Symptoms
- Importing a DLL in Unity 5 is in the order of 5-10 times slower than in Unity 4.
Cause
The assemblies need to be updated by AssemblyUpdater. (With the introduction of Unity 5.0 the upgrade process is automated with AssemblyUpdater and ScriptUpdater).
Resolution
With Unity 5.x a new .Net attribute (UnityAPICompatibilityVersionAttribute) was introduced. This can be applied to assemblies to declare that they only use APIs that are compatible with a specific Unity version. When the assembly updating tool runs, it checks the assembly being processed for this attribute. It assumes the assembly does not need to be updated if the version in the attribute matches the current Unity version (Application.unityVersion).
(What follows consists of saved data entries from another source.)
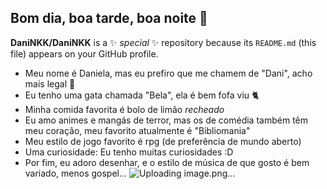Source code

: ## Bom dia, boa tarde, boa noite 👋

**DaniNKK/DaniNKK** is a ✨ _special_ ✨ repository because its `README.md` (this file) appears on your GitHub profile.

- Meu nome é Daniela, mas eu prefiro que me chamem de "Dani", acho mais legal 🤠
- Eu tenho uma gata chamada "Bela", ela é bem fofa viu 🐈
- Minha comida favorita é bolo de limão *recheado*
- Eu amo animes e mangás de terror, mas os de comédia também têm meu coração, meu favorito atualmente é "Bibliomania"
- Meu estilo de jogo favorito é rpg (de preferência de mundo aberto)
- Uma curiosidade: Eu tenho muitas curiosidades :D
- Por fim, eu adoro desenhar, e o estilo de música de que gosto é bem variado, menos gospel...
  ![Uploading image.png…]()

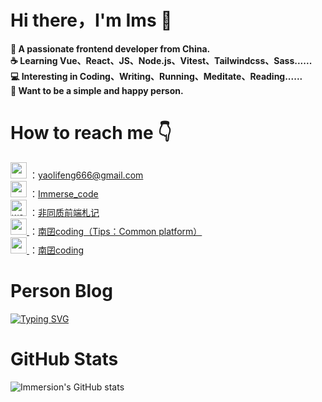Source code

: <h1 align="left">Hi there，I'm Ims 👋</h1>

<div align="left">
    <b align="left">🚀 A passionate frontend developer from China.</b><br/>
    <b align="left">☕ Learning Vue、React、JS、Node.js、Vitest、Tailwindcss、Sass......</b><br/>
    <b align="left">💻 Interesting in Coding、Writing、Running、Meditate、Reading......</b><br/>
    <b align="left">🌱 Want to be a simple and happy person.</b><br/>
</div>

<h1 align="left">How to reach me 👇</h1>
<p align="left">
<div>
       <a href="https://mail.google.com/mail/u/0/#inbox?compose=new">
       <img width="26" src="https://qncdn.mopic.mozigu.net/f/o0enm5lqh2rbsqbopel/126890711aec/gmail.svg"/></a> ：<a href="https://mail.google.com/mail/u/0/#inbox?compose=new">yaolifeng666@gmail.com</a>
    </div>
    <div>
    <a href="https://twitter.com/Immerse_code"> <img width="26" src="https://qncdn.mopic.mozigu.net/f/o0enm5lqh2rbsqbopel/126890711aec/twitter.svg"/></a> ：<a href="https://twitter.com/Immerse_code">Immerse_code</a>
    </div>
    <div>
        <a href="https://mp.weixin.qq.com/s/xui2UBEtkJc46Q-ImWrv8g"><img width="26" height="26" src="https://qncdn.mopic.mozigu.net/f/o0enm5lqh2rbsqbopel/126890711aec/wechat.png" alt="wechat"/></a> ：<a href="https://mp.weixin.qq.com/s/xui2UBEtkJc46Q-ImWrv8g">非同质前端札记</a>
    </div>
    <!-- <div>
        <svg xmlns="http://www.w3.org/2000/svg" x="0px" y="0px" width="26" height="26" viewBox="0 0 48 48">
<path fill="#d50000" d="M0,15h48v17H24v3H13v-3H0V15z"></path><path fill="#fff" d="M3 29L8 29 8 21 11 21 11 29 13 29 13 18 3 18zM16 18v14h5v-3h5V18H16zM24 26h-3v-5h3V26zM29 18L29 29 34 29 34 21 37 21 37 29 40 29 40 21 43 21 43 29 45 29 45 18z"></path>
</svg> ：<a href="https://www.npmjs.com/~npmylf">npmylf</a>
    </div> -->
    <!-- <div>
    <a href="https://www.zhihu.com/people/nan-sheng-27-68"> <img height="26" src="https://user-images.githubusercontent.com/46062972/190096127-e3cadf80-6858-4ae4-981c-632246d7b82f.png"></a> ：<a href="https://www.zhihu.com/search?q=%E5%8D%97%E5%9B%9Dcoding&type=people">南囝coding</a>
    </div> -->
    <div>
        <a href="https://gitee.com/yaolifeng0529" >
        <img width="26px" src="https://qncdn.mopic.mozigu.net/f/o0enm5lqh2rbsqbopel/126890711aec/gitee-removebg-preview.png"/>
        </a> ：<a href="https://gitee.com/yaolifeng0529">南囝coding（Tips：Common platform）</a>
    </div>
    <div>
        <a href="https://juejin.cn/user/2708812817761752/posts" >
        <img width="26px" src="https://qncdn.mopic.mozigu.net/f/o0enm5lqh2rbsqbopel/126890711aec/juejin.svg"/>
        </a> ：<a href="https://juejin.cn/user/2708812817761752/posts">南囝coding</a>
    </div>
</p>

<h1>Person Blog</h1>

[![Typing SVG](https://readme-typing-svg.herokuapp.com?font=DynaPuff&weight=500&duration=3500&pause=10000&color=2795FF&width=600&height=30&lines=Please+check+the+official+account+of+Wechat.+%F0%9F%A7%91%E2%80%8D%F0%9F%92%BB)](https://mp.weixin.qq.com/s/xui2UBEtkJc46Q-ImWrv8g)

<h1>GitHub Stats</h1>

![Immersion's GitHub stats](https://github-readme-stats.vercel.app/api?username=yaolifeng0629&show_icons=true&theme=radical)

<!-- 介绍项目 -->
<!-- [![Readme Card](https://github-readme-stats.vercel.app/api/pin/?username=anuraghazra&repo=github-readme-stats)](https://github.com/anuraghazra/github-readme-stats) -->

<!-- [![Top Langs](https://github-readme-stats.vercel.app/api/top-langs/?username=yaolifeng0629&layout=compact)](https://github.com/yaolifeng0629/github-readme-stats) -->
<!--
Here are some ideas to get you started:

- 🔭 I’m currently working on ...
- 🌱 I’m currently learning ...
- 👯 I’m looking to collaborate on ...
- 🤔 I’m looking for help with ...
- 💬 Ask me about ...
- 📫 How to reach me: ...
- 😄 Pronouns: ...
- ⚡ Fun fact: ...
-->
With this change, a line like the following can be added:
[assembly: UnityEngine.UnityAPICompatibilityVersion("1.2.3f1")] // in C# and Boo
@assembly: UnityEngine.UnityAPICompatibilityVersion("1.2.3f1") // in UnityScript
The updater will not bother to check the assembly containing this code when it gets imported into Unity (if Unity has the same version, i.e, 1.2.3f1).
More Information
http://blogs.unity3d.com/2015/01/06/assemby-updater-faster-api-usage-detection/
http://blogs.unity3d.com/2014/06/23/unity5-api-changes-automatic-script-updating/
This article applies to Unity versions 5.0+
Comments
2 comments
Please consider a way to disable the AssemblyUpdater via e.g. meta file:
* We have numerous plugin DLLs that we regularly compile, but don't want a reference to UnityEngine in, so have no way of adding the assembly attribute.
* Even for DLLs with UnityEngine references we consciously upgrade unity versions, in the whole team, and can (and want to) maintain API compatibility ourselves.
It's a great too for DLLs without source code, but it can really slow things down with our workflow.